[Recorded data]
┌──

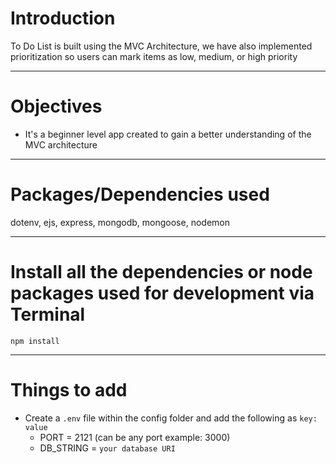 # Introduction

To Do List is built using the MVC Architecture, we have also implemented prioritization so users can mark items as low, medium, or high priority 

---

# Objectives

- It's a beginner level app created to gain a better understanding of the MVC architecture


---

# Packages/Dependencies used 

dotenv, ejs, express, mongodb, mongoose, nodemon

---

# Install all the dependencies or node packages used for development via Terminal

`npm install` 

---

# Things to add

- Create a `.env` file within the config folder and add the following as `key: value` 
  - PORT = 2121 (can be any port example: 3000) 
  - DB_STRING = `your database URI`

└──

What to do:
What you return must be every entry, word for word, without any pictures.

Written response:
 # Introduction

To Do List is built using the MVC Architecture, we have also implemented prioritization so users can mark items as low, medium, or high priority 

---

# Objectives

- It's a beginner level app created to gain a better understanding of the MVC architecture


---

# Packages/Dependencies used 

dotenv, ejs, express, mongodb, mongoose, nodemon

---

# Install all the dependencies or node packages used for development via Terminal

`npm install` 

---

# Things to add

- Create a `.env` file within the config folder and add the following as `key: value` 
  - PORT = 2121 (can be any port example: 3000) 
  - DB_STRING = `your database URI`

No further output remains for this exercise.